COMMENT: Afghanistan portents —Dr Rashid Ahmad Khan

Those who see the NATO forces’ withdrawal as a repeat of the American pullout from Vietnam in 1975 or the Soviet withdrawal from Afghanistan in 1989 are grossly mistaken

The year 2010 has witnessed a series of developments in Afghanistan, which, as Admiral Mike Mullen, the Chairman of the US Joint Chiefs of Staff (CJCS) has said, are going to make it a make or break year for the US-NATO-led war in the country. The war in Afghanistan has become more intense and the NATO casualties have risen. President Hamid Karzai has fixed 2014 as the deadline for the Afghan police and army to take over security responsibilities in all parts of the country.
The ball was set rolling with the start of the troops surge under President Obama’s AfPak strategy announced in December last year. Under this strategy, the strength of foreign troops in Afghanistan has reached about 150,000. For the first time the American troops in Afghanistan outnumber the US troops in Iraq. Admiral Mullen has already warned the allies that in the next few months more NATO soldiers would die in the battlefield. This statement sounds ominous in the backdrop of the fact that the year 2009 was the deadliest year for coalition forces fighting in Afghanistan since 2001. The figures for the first six months of the current year indicate that the year 2010 is going to be even worse than the previous year in terms of casualties among the US-led coalition forces. In the first six months of 2010, 365 NATO soldiers died in Taliban attacks, while in the whole of the year 2009, the number of NATO casualties was 521. Similarly, the number of civilian casualties is also on the rise.

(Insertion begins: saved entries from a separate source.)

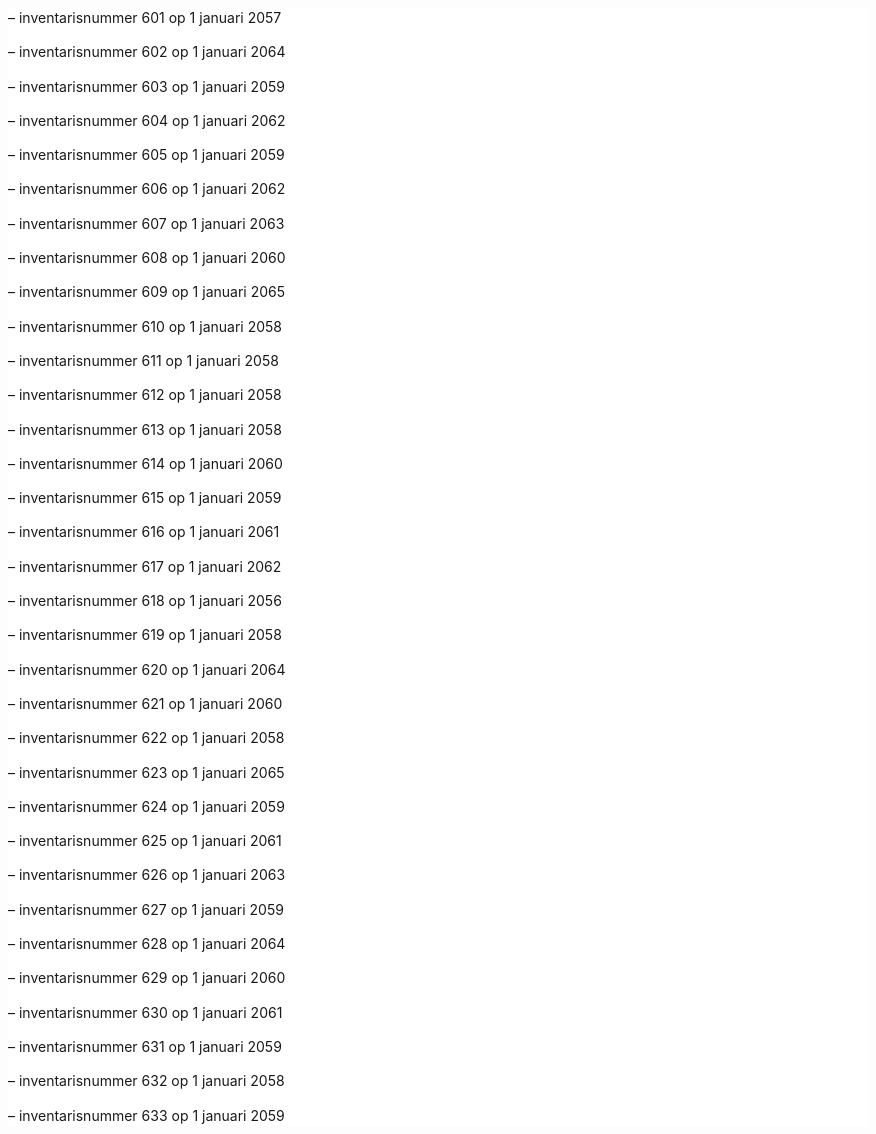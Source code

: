 – inventarisnummer 601 op 1 januari 2057  

– inventarisnummer 602 op 1 januari 2064  

– inventarisnummer 603 op 1 januari 2059  

– inventarisnummer 604 op 1 januari 2062  

– inventarisnummer 605 op 1 januari 2059  

– inventarisnummer 606 op 1 januari 2062  

– inventarisnummer 607 op 1 januari 2063  

– inventarisnummer 608 op 1 januari 2060  

– inventarisnummer 609 op 1 januari 2065  

– inventarisnummer 610 op 1 januari 2058  

– inventarisnummer 611 op 1 januari 2058  

– inventarisnummer 612 op 1 januari 2058  

– inventarisnummer 613 op 1 januari 2058  

– inventarisnummer 614 op 1 januari 2060  

– inventarisnummer 615 op 1 januari 2059  

– inventarisnummer 616 op 1 januari 2061  

– inventarisnummer 617 op 1 januari 2062  

– inventarisnummer 618 op 1 januari 2056  

– inventarisnummer 619 op 1 januari 2058  

– inventarisnummer 620 op 1 januari 2064  

– inventarisnummer 621 op 1 januari 2060  

– inventarisnummer 622 op 1 januari 2058  

– inventarisnummer 623 op 1 januari 2065  

– inventarisnummer 624 op 1 januari 2059  

– inventarisnummer 625 op 1 januari 2061  

– inventarisnummer 626 op 1 januari 2063  

– inventarisnummer 627 op 1 januari 2059  

– inventarisnummer 628 op 1 januari 2064  

– inventarisnummer 629 op 1 januari 2060  

– inventarisnummer 630 op 1 januari 2061  

– inventarisnummer 631 op 1 januari 2059  

– inventarisnummer 632 op 1 januari 2058  

– inventarisnummer 633 op 1 januari 2059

The increasingly costly and stalemated conflict in Afghanistan has led to impatience among the NATO countries. The anti-war sentiment in the NATO countries has forced the US and its allies in Afghanistan to opt for a strategy that combines the use of increased force against the Taliban and support for reconciliation to ensure the start of the process of withdrawal of NATO forces in July 2011.
The US authorities have, however, made it clear that Washington would not abandon Afghanistan like they did in the 1990s. Instead, the Obama administration has reiterated its commitment to stay engaged on a long-term basis not only with Afghanistan and Pakistan but also with the whole South Asian region as evident from the aid package for Pakistan under the Kerry-Lugar Act, the ongoing strategic dialogue with both Pakistan and India, the Indo-US nuclear deal signed in 2006 and the presence of the US as an observer in SAARC summits. The same pattern is also likely to be followed in the US-Afghanistan relationship. The international community has already spent more than $ 40 billion in Afghanistan and, as the communiqué issued after the July 20 international conference in Kabul says, it is ready to provide more funds for development and reconstruction in Afghanistan, provided the money is spent in a transparent manner.
Those who see the NATO forces’ withdrawal as a repeat of the American pullout from Vietnam in 1975 or the Soviet withdrawal from Afghanistan in 1989 are grossly mistaken. In the months that lie ahead, the situation in Afghanistan is likely to move simultaneously in two directions: one, the Afghan government would redouble its efforts to push forward the process of national reconciliation by engaging various Taliban groups in talks so that President Karzai’s deadline of 2014 is met. Two, there will be intensification of the war as NATO forces, on the completion of the troop surge under Obama’s strategy, would try to regain the initiative and the Taliban would try to prevent this. With the intensification of the war, more civilians and soldiers would die in the battlefield. In both cases, Pakistan will be facing a crucial test. President Hamid Karzai would like Pakistan to deliver the Taliban, especially the Haqqani network, who have battled the Afghan regime and their western backers for the last nine years with the singular aim of expelling the Americans and bringing the ousted Taliban back into power. Would Pakistan be able to make the Taliban accept national reconciliation and reintegration on the terms laid down by the Americans and the Afghan government? Going by past experience and the present realities of the war in Afghanistan, it would be an uphill task for Pakistan to persuade the Taliban to lay down their arms, renounce violence, break with al Qaeda and accept functioning within the framework of the Afghan constitution.